EPR has said for a while that it aims to gradually reduce its exposure to theatre properties and add to its portfolios of other types of experiential real estate. But this isn't exactly the best environment in which to attempt to sell theatre real estate.
EPR's valuation looks extremely attractive, it has a very high dividend yield that is well-covered by its cash flow. Also, EPR's management team has done a good job of navigating the pandemic and recovering the revenue lost due to the pandemic.
Furthermore, while borrowing money at favourable terms has become less of an option, EPR is generating about $150 million in cash flow annually, on top of its dividend, so it can fund some growth without any further capital raising.
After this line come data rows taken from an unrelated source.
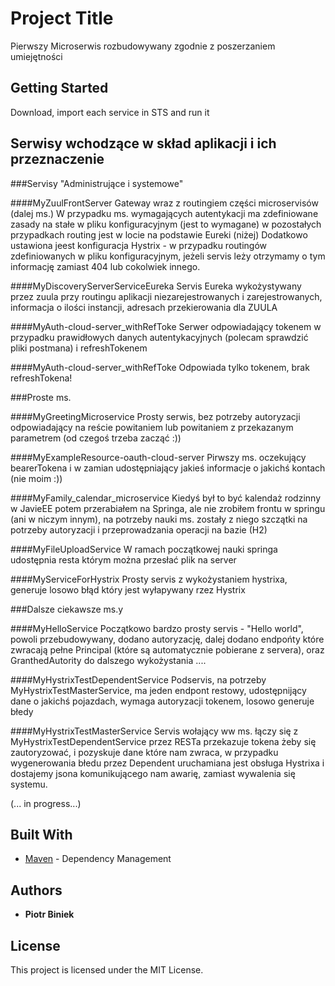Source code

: ﻿# Project Title 
Pierwszy Microserwis rozbudowywany zgodnie z poszerzaniem umiejętności

## Getting Started 

Download, import each service in STS and run it

## Serwisy wchodzące w skład aplikacji i ich przeznaczenie 

###Servisy "Administrujące i systemowe"

####MyZuulFrontServer
Gateway wraz z routingiem części microservisów (dalej ms.)
W przypadku ms. wymagających autentykacji ma zdefiniowane zasady na stałe w pliku konfiguracyjnym (jest to wymagane) w pozostałych przypadkach routing jest w locie na podstawie Eureki (niżej)
Dodatkowo ustawiona jeest konfiguracja Hystrix - w przypadku routingów zdefiniowanych w pliku konfiguracyjnym, jeżeli servis leży otrzymamy o tym informację zamiast 404 lub cokolwiek innego.

####MyDiscoveryServerServiceEureka
Servis Eureka wykożystywany przez zuula przy routingu aplikacji niezarejestrowanych i zarejestrowanych, informacja o ilości instancji, adresach przekierowania dla ZUULA 

####MyAuth-cloud-server_withRefToke
Serwer odpowiadający tokenem w przypadku prawidłowych danych autentykacyjnych (polecam sprawdzić pliki postmana) i refreshTokenem

####MyAuth-cloud-server_withRefToke
Odpowiada tylko tokenem, brak refreshTokena!

###Proste ms.

####MyGreetingMicroservice
Prosty serwis, bez potrzeby autoryzacji odpowiadający na reście powitaniem lub powitaniem z przekazanym parametrem (od czegoś trzeba zacząć :))

####MyExampleResource-oauth-cloud-server
Pirwszy ms. oczekujący bearerTokena i w zamian udostępniający jakieś informacje o jakichś kontach (nie moim :))

####MyFamily_calendar_microservice
Kiedyś był to być kalendaż rodzinny w JavieEE potem przerabiałem na Springa, ale nie zrobiłem frontu w springu (ani w niczym innym), na potrzeby nauki ms. zostały z niego szczątki na potrzeby autoryzacji i przeprowadzania operacji na bazie (H2)

####MyFileUploadService
W ramach początkowej nauki springa udostępnia resta którym można przesłać plik na server

####MyServiceForHystrix 
Prosty servis z wykożystaniem hystrixa, generuje losowo błąd który jest wyłapywany rzez Hystrix

###Dalsze ciekawsze ms.y

####MyHelloService
Początkowo bardzo prosty servis - "Hello world", powoli przebudowywany, dodano autoryzację, dalej dodano endpońty które zwracają pełne Principal (które są automatycznie pobierane z servera), oraz GranthedAutority do dalszego wykożystania ....

####MyHystrixTestDependentService
Podservis, na potrzeby MyHystrixTestMasterService, ma jeden endpont restowy, udostępnijący dane o jakichś pojazdach, wymaga autoryzacji tokenem, losowo generuje błedy

####MyHystrixTestMasterService
Servis wołający ww ms. łączy się z MyHystrixTestDependentService przez RESTa przekazuje tokena żeby się zautoryzować,  i pozyskuje dane które nam zwraca, w przypadku wygenerowania błedu przez Dependent uruchamiana jest obsługa Hystrixa i dostajemy jsona komunikującego nam awarię, zamiast wywalenia się systemu.





(... in progress...)

## Built With 


* [Maven](https://maven.apache.org/) - Dependency Management 


## Authors 

* **Piotr Biniek**  

## License 

This project is licensed under the MIT License.

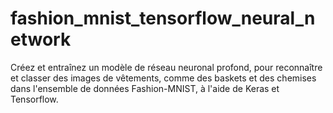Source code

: # fashion_mnist_tensorflow_neural_network
Créez et entraînez un modèle de réseau neuronal profond, pour reconnaître et classer des images de vêtements, comme des baskets et des chemises dans l'ensemble de données Fashion-MNIST, à l'aide de Keras et Tensorflow.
Most REITs don't have that luxury, at least not to this extent.
Obviously, the outcome of the Regal bankruptcy proceedings is at the top of the list as far as near-term issues are concerned. I will also be keeping a close eye on theatrical releases versus streaming, and other movie theatre industry trends as well as how AMC's situation unfolds.
While they're impossible to predict, I will also be watching interest rates. As I’ve said, EPR's business is affected by it in several ways. And I will be paying close attention to the commercial real estate market in general.
Although EPR possesses attractive characteristics, there is a great deal of uncertainty surrounding its future and risk, which leads me to rate EPR stock as a hold until further updates develop.